Here are some holiday survival tips that might help when the season doesn’t seem so jolly to your child.
A little preparation and planning with your child will give them a chance to understand what all this commotion is about. For example, you can use pictures of activities to show your child what will be happening—show people opening presents, singing carols, or decorating, and talk about what is planned. Pack a bag, with your child’s help, that includes soothing toys, headphones, or their favorite weighted blanket. Let them know that this bag will always be available. And, don’t forget to give relatives a heads-up about your child’s particular needs and let your family help make the environment less stressful. You can give them a list of things they can do to be supportive. It may also help to arrive at gatherings early (when fewer people are there) and leave early (before the volume skyrockets).
Bring familiar food
Children, especially on the autism spectrum, tend to be extremely selective in the food that they will eat. It’s a good idea to bring some of your child’s favorite foods with you when visiting friends or family. The recognizable routine (eating what they usually eat) will ease some of the other transitional problems (Eating away from home) they may be experiencing. If you tell the host about their special food needs ahead of time you can avoid offending the cook.
Manage the gift chaos
Unwrapping presents can be noisy, chaotic, and challenging for some children with special needs. Try using soft, reusable bags to wrap gifts which are easier to open and less noisy and messy. Or, you could make sure your child’s gifts are easy to open so they can have the sense of accomplishment of opening without unnecessary frustration. You could also plan a place away from others for your child to open gifts so they won’t feel overwhelmed and rushed by the group’s excitement. You can also wrap one of your child’s favorite toys so they open something familiar and comforting that you know they like.
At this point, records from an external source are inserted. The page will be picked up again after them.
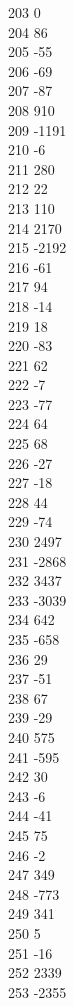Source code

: { 203	0 \\
 204	86 \\
 205	-55 \\
 206	-69 \\
 207	-87 \\
 208	910 \\
 209	-1191 \\
 210	-6 \\
 211	280 \\
 212	22 \\
 213	110 \\
 214	2170 \\
 215	-2192 \\
 216	-61 \\
 217	94 \\
 218	-14 \\
 219	18 \\
 220	-83 \\
 221	62 \\
 222	-7 \\
 223	-77 \\
 224	64 \\
 225	68 \\
 226	-27 \\
 227	-18 \\
 228	44 \\
 229	-74 \\
 230	2497 \\
 231	-2868 \\
 232	3437 \\
 233	-3039 \\
 234	642 \\
 235	-658 \\
 236	29 \\
 237	-51 \\
 238	67 \\
 239	-29 \\
 240	575 \\
 241	-595 \\
 242	30 \\
 243	-6 \\
 244	-41 \\
 245	75 \\
 246	-2 \\
 247	349 \\
 248	-773 \\
 249	341 \\
 250	5 \\
 251	-16 \\
 252	2339 \\
 253	-2355 \\
}

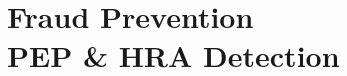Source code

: \documentclass[a4paper, oneside]{csthesis}
\begin{document}









\chapter{Fraud Prevention \\PEP \& HRA Detection}
\end{document}
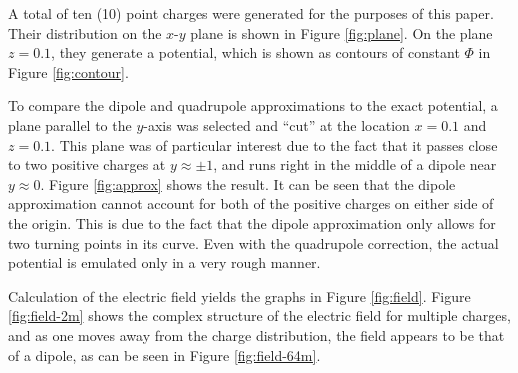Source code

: \documentclass[12pt,a4paper,twoside]{article}
\begin{document}
A total of ten (10) point charges were generated for the purposes of this paper. Their distribution on the $x$-$y$ plane is shown in Figure \ref{fig:plane}. On the plane $z = 0.1$, they generate a potential, which is shown as contours of constant $\Phi$ in Figure \ref{fig:contour}.

To compare the dipole and quadrupole approximations to the exact potential, a plane parallel to the $y$-axis was selected and ``cut'' at the location $x = 0.1$ and $z = 0.1$. This plane was of particular interest due to the fact that it passes close to two positive charges at $y \approx \pm 1$, and runs right in the middle of a dipole near $y \approx 0$. Figure \ref{fig:approx} shows the result. It can be seen that the dipole approximation cannot account for both of the positive charges on either side of the origin. This is due to the fact that the dipole approximation only allows for two turning points in its curve. Even with the quadrupole correction, the actual potential is emulated only in a very rough manner.

Calculation of the electric field yields the graphs in Figure \ref{fig:field}. Figure \ref{fig:field-2m} shows the complex structure of the electric field for multiple charges, and as one moves away from the charge distribution, the field appears to be that of a dipole, as can be seen in Figure \ref{fig:field-64m}.
\end{document}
Wait to put wrapped gifts out
One other small tip is to wait until Christmas eve night to place any gifts under the tree. Children on the autism spectrum and those with other learning challenges can have difficulty with delayed gratification. Waiting to put gifts out can prevent a major case of sensory overload.
Schedule alone time with your child
The busyness of the season can mess up your schedule during the holidays, so it might be helpful to schedule time every day to just get away or do one of your child’s favorite activities. You can also manage stress by allowing yourself to let go of some traditions this year that may not be enjoyable. The pressure of joining festivities can sometimes be taxing to both you and your child, so having a sanctuary (a room or part of a room) to escape to can be helpful.
As always with your special needs child, remember to follow your heart. Do what is best for your child and your family, even if that means saying no to some things you’d really like to say yes to this year. The holidays may look a bit different than you imagined, but just remember, you are making your own unique holiday memories with your child.